= Problem description =
From the listing below, retype exactly the line holding "4. **Database Setup**", the line holding "## 📖 API Documentation", and the lines between them; skip everything else.

= Supplied records =
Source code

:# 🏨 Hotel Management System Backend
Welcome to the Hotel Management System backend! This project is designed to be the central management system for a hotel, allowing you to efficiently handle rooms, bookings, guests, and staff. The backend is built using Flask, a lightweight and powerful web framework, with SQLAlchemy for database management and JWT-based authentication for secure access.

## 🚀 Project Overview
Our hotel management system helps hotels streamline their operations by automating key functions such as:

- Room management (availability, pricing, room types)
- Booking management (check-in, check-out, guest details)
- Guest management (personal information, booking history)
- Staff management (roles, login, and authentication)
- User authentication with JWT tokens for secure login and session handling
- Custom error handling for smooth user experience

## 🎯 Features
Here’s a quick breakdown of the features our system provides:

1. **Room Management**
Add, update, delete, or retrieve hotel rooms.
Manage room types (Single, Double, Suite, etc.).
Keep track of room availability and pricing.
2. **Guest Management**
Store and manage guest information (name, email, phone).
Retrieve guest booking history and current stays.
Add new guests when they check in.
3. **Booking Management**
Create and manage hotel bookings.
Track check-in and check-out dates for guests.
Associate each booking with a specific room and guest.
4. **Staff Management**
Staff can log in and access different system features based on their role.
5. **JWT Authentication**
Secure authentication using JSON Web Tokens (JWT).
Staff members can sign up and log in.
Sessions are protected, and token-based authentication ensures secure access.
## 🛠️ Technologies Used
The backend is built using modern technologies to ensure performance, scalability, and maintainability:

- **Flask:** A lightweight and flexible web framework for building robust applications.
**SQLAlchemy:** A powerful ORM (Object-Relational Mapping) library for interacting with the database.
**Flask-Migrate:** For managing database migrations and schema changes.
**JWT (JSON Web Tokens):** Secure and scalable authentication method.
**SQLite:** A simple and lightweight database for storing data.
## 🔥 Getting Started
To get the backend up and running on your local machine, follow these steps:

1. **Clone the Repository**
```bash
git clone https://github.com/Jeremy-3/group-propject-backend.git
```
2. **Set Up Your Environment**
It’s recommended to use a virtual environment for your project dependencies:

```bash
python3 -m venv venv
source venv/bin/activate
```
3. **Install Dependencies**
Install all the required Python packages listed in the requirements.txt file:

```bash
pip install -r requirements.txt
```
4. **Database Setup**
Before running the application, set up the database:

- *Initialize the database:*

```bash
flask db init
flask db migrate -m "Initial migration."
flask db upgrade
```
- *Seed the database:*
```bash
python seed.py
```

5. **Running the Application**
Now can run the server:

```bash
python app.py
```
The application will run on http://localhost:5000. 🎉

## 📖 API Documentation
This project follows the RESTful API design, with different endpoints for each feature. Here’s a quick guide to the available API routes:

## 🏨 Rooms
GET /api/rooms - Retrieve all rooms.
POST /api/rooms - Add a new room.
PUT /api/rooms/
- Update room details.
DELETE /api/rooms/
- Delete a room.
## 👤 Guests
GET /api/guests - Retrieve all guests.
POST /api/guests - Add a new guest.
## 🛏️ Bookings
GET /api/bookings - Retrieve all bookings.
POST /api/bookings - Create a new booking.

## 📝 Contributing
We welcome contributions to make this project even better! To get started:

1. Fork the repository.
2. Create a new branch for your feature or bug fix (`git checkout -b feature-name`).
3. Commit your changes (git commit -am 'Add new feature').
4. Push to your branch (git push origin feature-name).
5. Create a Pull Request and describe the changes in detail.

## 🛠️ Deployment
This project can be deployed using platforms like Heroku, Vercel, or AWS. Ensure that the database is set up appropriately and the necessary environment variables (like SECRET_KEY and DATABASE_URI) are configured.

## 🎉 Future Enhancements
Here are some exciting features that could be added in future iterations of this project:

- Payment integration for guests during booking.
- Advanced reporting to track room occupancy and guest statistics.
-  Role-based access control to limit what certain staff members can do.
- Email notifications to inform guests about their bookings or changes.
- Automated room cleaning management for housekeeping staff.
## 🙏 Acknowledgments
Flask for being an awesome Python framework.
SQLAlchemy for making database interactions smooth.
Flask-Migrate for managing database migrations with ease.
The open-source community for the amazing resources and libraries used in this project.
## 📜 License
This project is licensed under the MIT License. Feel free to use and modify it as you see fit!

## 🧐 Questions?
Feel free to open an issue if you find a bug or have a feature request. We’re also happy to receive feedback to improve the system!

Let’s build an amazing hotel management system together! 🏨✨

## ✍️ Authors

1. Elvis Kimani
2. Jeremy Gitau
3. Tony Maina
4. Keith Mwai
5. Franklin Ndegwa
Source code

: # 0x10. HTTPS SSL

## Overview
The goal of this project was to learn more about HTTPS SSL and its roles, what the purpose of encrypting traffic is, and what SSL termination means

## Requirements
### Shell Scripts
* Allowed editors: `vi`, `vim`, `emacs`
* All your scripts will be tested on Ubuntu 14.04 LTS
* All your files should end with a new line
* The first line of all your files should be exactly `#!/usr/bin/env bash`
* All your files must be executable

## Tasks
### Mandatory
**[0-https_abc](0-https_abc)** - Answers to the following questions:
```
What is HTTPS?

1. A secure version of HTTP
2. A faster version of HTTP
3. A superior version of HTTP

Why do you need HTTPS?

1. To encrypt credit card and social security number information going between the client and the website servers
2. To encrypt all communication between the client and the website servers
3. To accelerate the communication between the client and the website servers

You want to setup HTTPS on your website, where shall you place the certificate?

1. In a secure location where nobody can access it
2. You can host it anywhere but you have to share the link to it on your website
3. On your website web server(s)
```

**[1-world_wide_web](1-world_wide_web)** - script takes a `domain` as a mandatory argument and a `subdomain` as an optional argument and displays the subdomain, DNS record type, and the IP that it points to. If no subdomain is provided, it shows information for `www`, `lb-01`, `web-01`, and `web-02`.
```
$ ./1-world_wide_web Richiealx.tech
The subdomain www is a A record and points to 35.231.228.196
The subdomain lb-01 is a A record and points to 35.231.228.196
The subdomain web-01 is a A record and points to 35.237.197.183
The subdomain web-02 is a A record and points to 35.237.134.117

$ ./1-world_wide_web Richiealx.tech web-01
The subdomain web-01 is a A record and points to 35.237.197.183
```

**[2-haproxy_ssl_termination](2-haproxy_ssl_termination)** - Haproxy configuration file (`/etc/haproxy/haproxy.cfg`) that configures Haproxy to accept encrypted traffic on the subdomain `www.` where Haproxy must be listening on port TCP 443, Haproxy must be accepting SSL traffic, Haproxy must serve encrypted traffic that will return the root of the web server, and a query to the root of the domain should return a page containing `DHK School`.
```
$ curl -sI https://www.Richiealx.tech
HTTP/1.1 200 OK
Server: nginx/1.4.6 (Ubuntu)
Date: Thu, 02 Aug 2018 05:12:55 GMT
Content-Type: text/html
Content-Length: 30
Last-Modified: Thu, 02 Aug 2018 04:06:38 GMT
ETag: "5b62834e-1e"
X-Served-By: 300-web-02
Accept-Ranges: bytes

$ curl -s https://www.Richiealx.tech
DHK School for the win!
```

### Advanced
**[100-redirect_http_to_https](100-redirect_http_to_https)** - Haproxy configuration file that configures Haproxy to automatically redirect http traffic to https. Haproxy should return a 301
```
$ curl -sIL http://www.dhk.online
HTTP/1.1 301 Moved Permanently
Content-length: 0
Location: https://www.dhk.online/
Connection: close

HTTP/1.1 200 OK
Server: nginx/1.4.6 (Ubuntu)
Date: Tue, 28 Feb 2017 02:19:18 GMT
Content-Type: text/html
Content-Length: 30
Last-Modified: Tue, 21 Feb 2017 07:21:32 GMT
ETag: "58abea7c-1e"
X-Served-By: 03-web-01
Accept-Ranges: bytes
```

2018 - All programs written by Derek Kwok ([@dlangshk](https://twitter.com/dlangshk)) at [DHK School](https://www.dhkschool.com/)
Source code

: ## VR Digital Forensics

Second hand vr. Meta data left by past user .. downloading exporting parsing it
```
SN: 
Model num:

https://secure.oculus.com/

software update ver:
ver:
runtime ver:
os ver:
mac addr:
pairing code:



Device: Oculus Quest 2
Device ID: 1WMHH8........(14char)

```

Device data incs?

= Answer to this exercise =
4. **Database Setup**
Before running the application, set up the database:

- *Initialize the database:*

```bash
flask db init
flask db migrate -m "Initial migration."
flask db upgrade
```
- *Seed the database:*
```bash
python seed.py
```

5. **Running the Application**
Now can run the server:

```bash
python app.py
```
The application will run on http://localhost:5000. 🎉

## 📖 API Documentation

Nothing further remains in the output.